Probably not, at least in some areas. Because over the years, we’ve been calibrated poorly by our parents, by our friends, by people we work with and total strangers.
We might do something that is beautiful and amazing and loving, and still get shit on.
And so doing it again can feel, well, less than right.
D. Vassilia, @JunoCounseling, says:
“When you’re not used to being confident, confidence feels like arrogance.
When you’re used to being passive, assertiveness feels like aggression.
When you’re not used to getting your needs met, prioritizing yourself feels selfish.
Your comfort zone is not a good benchmark.”
I wrote not long ago about how you can do all the right things and fail, and how you can do the wrong things and win sometimes.
It’s true.
And it calibrates us even further out of whack when it happens.
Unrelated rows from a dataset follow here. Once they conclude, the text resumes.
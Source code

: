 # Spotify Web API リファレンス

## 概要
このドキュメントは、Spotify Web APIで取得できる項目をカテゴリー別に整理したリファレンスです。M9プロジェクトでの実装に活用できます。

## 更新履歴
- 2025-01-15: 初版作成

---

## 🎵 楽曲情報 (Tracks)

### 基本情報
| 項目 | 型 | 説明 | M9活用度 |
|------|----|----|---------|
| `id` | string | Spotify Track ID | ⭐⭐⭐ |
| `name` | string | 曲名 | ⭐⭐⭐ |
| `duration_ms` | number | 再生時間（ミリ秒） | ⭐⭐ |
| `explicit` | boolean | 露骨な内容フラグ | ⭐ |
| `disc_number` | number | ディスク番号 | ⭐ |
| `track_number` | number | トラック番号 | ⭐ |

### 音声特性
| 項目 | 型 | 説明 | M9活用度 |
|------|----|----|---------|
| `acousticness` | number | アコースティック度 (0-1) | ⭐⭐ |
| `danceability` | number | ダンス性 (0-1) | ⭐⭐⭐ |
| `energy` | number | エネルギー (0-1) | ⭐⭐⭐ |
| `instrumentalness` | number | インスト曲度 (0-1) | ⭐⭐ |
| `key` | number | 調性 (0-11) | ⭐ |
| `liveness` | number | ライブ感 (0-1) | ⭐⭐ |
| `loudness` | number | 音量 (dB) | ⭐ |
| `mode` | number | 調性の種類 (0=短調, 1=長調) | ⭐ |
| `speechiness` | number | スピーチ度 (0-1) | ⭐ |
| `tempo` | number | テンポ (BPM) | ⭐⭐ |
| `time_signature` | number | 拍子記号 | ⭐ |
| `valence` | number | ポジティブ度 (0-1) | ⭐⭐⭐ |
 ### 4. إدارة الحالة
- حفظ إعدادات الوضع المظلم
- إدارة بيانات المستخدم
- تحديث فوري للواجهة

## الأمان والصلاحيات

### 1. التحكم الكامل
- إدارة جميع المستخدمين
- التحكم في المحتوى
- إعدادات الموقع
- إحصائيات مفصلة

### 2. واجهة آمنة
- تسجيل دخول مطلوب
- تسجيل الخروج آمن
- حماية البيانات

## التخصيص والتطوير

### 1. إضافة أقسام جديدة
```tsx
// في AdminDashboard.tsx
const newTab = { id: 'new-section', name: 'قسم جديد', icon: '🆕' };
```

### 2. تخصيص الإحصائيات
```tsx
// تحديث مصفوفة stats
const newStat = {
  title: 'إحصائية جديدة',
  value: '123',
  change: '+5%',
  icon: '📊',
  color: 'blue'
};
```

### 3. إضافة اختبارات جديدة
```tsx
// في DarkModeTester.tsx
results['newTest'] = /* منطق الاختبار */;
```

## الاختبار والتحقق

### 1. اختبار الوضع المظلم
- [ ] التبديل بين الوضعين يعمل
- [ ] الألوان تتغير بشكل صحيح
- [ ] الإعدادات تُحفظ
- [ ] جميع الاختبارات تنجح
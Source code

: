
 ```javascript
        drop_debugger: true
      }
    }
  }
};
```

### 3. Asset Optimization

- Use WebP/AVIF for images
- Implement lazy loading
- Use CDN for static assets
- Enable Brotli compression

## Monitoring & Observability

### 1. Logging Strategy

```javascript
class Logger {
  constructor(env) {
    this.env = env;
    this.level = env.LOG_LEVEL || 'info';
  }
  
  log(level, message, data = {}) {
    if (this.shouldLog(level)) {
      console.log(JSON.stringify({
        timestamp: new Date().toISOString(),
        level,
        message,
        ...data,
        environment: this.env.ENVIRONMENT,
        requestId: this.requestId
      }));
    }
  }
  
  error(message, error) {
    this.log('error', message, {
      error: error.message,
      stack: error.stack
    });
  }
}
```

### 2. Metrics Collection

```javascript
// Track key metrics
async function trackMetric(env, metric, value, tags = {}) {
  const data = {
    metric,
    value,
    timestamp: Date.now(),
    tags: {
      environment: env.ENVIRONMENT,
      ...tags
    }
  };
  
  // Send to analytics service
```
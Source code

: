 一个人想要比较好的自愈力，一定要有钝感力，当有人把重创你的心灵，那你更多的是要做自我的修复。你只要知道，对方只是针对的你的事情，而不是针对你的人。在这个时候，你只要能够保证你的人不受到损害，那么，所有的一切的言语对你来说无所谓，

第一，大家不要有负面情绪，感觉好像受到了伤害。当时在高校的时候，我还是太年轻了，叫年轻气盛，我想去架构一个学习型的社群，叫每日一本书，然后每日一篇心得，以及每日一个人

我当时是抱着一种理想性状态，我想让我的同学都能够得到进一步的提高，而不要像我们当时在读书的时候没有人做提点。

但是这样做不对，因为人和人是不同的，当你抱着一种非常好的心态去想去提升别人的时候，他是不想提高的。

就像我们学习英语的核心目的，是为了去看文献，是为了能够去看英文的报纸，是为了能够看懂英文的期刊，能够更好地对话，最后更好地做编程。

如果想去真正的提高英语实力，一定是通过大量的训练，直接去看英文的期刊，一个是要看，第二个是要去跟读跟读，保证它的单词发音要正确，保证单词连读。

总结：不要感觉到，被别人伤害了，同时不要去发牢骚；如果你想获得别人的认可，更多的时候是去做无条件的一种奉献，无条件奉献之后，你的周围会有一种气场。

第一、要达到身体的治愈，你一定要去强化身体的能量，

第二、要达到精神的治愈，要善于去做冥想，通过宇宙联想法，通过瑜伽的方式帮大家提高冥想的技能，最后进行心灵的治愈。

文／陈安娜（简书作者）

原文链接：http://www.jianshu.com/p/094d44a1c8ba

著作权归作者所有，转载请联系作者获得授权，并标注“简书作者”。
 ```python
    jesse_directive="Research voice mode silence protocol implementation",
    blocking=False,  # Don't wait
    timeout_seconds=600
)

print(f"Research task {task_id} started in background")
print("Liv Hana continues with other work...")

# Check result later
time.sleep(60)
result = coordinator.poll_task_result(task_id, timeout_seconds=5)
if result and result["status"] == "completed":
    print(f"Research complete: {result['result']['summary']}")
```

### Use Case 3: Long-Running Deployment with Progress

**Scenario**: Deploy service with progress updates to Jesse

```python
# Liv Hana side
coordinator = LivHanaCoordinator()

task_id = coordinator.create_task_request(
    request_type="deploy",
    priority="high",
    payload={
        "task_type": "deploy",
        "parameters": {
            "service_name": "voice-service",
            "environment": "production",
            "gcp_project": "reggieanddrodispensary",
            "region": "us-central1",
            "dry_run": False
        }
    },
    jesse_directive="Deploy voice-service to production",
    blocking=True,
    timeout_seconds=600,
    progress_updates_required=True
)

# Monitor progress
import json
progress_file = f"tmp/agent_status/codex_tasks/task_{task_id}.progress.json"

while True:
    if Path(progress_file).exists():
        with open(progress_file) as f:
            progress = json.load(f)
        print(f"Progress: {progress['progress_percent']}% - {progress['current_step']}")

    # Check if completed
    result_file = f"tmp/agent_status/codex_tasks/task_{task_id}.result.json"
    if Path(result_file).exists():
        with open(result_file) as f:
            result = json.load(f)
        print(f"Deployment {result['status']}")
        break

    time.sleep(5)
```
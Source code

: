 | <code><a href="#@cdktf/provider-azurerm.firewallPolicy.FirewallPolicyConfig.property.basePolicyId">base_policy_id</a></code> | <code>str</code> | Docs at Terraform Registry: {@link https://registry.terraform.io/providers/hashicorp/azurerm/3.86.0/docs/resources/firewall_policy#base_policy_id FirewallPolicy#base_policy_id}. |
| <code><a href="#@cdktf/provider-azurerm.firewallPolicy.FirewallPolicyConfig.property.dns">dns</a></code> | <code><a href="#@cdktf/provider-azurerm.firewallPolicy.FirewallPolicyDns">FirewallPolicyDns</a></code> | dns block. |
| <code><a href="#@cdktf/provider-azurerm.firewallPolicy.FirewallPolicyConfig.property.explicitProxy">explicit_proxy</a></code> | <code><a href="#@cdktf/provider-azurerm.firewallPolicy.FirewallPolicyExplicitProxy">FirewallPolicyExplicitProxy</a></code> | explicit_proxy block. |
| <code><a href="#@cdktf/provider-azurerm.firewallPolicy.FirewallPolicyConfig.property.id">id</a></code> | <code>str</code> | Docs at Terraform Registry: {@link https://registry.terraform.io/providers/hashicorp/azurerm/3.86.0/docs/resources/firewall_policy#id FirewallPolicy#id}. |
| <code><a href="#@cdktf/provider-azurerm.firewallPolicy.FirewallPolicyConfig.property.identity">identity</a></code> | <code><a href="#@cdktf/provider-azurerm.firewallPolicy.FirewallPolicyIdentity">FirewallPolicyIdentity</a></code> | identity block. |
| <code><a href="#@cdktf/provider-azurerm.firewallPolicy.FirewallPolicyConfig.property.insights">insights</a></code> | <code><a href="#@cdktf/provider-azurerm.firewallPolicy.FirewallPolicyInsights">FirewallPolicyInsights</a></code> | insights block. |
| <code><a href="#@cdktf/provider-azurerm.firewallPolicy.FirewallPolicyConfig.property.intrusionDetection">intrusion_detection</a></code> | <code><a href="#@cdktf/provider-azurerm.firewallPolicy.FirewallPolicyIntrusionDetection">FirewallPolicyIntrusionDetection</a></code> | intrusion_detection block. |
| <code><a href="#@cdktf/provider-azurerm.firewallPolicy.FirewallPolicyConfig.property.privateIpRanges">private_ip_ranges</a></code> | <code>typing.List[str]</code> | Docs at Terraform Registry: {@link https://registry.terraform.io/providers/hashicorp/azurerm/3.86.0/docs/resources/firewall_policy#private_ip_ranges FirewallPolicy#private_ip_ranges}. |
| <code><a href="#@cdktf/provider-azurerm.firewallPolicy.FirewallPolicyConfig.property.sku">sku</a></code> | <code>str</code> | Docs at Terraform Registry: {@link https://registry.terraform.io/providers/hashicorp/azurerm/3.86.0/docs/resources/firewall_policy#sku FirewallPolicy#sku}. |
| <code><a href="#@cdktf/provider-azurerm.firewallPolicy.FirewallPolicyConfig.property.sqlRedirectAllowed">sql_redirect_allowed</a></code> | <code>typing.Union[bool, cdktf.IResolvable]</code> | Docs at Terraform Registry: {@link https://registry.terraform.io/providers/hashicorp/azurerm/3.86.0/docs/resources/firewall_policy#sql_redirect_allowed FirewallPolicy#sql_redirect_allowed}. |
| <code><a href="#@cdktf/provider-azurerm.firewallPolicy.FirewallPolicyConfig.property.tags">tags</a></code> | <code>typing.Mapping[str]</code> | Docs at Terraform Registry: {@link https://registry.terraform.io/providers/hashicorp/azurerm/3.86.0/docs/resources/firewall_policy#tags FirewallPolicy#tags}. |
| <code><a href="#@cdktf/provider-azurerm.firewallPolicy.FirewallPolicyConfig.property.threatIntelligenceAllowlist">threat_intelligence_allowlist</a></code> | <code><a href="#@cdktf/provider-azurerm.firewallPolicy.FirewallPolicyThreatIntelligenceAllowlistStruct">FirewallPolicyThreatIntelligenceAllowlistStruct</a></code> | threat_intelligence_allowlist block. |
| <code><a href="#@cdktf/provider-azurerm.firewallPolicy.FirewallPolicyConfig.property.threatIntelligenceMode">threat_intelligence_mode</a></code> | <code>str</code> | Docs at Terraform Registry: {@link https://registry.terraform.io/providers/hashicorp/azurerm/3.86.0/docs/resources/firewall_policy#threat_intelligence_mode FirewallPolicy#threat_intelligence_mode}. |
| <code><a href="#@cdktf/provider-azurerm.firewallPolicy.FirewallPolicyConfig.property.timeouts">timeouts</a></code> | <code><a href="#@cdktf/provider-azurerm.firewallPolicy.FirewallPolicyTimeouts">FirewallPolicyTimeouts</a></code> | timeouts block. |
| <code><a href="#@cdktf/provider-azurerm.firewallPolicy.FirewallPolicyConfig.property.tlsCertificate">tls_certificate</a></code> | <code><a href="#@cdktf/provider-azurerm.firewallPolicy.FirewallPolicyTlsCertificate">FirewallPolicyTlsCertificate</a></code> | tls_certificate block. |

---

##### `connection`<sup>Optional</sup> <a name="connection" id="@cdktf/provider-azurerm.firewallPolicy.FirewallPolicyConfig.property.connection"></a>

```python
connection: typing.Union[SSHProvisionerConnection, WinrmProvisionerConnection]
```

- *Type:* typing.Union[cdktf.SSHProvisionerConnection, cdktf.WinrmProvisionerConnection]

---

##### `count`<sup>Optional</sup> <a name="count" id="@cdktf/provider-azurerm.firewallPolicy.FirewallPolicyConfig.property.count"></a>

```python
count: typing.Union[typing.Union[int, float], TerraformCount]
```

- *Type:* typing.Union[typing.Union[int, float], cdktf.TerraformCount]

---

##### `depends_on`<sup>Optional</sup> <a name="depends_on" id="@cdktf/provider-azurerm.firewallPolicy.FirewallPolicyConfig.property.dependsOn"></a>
Last week, I wrote about how we yell because we have trained others to listen only when we yell.
Yup. Calibration.
This is why just doing what feels right doesn’t work.
We need feedback.
And not just any feedback.
After all, with all the content I put out online, I get literally thousands of nasty, hateful messages a month. Should I listen to that feedback?
I do.
And I get fifty times the amount of positive feedback. Should I listen to that?
I do.
But not to exclusion.
Not in a vacuum.
And not weighted heavier than the feedback I get from people I respect, or in conversations where people are willing to dig deeper than “You’re wrong,” or “WOW! Thanks!”
And I also pay attention to my results.
One negative does not outweigh many positives, but it’s worth noting and watching for a pattern. Because sometimes the right thing is not embraced by the majority.
I also try (and I really do mean TRY) to put what I do over time into perspective by reading on various topics, and expanding my knowledge of stuff.
Like communication. I’ve read probably 120 books about communication, and I’ve learned something new from each one. And I tried those things out. And I test them, and I add what works over time to my communication tool kit.
But the first few times I did most of those things, they didn’t feel “right.” They felt weird. Awkward AF. I did them, though. And I learned. And I grew.
NOW, they feel right.
And they’ve been added to my calibration about what is right for me.
And I believe that I feel righter every day (without ever expecting to reach perfection, or 100% rightness). I feel, overall, 99.98% of my life is doing what feels right now. And I’m mostly rewarded for it.
And every day, I’ll do something that doesn’t quite feel right.
Because that’s how we grow.
What are your thoughts?
How often do you do what feels right? How often do you do something that doesn’t feel right in the hopes that it is right anyway?
Did any of D. Vassilia’s examples hit home for you?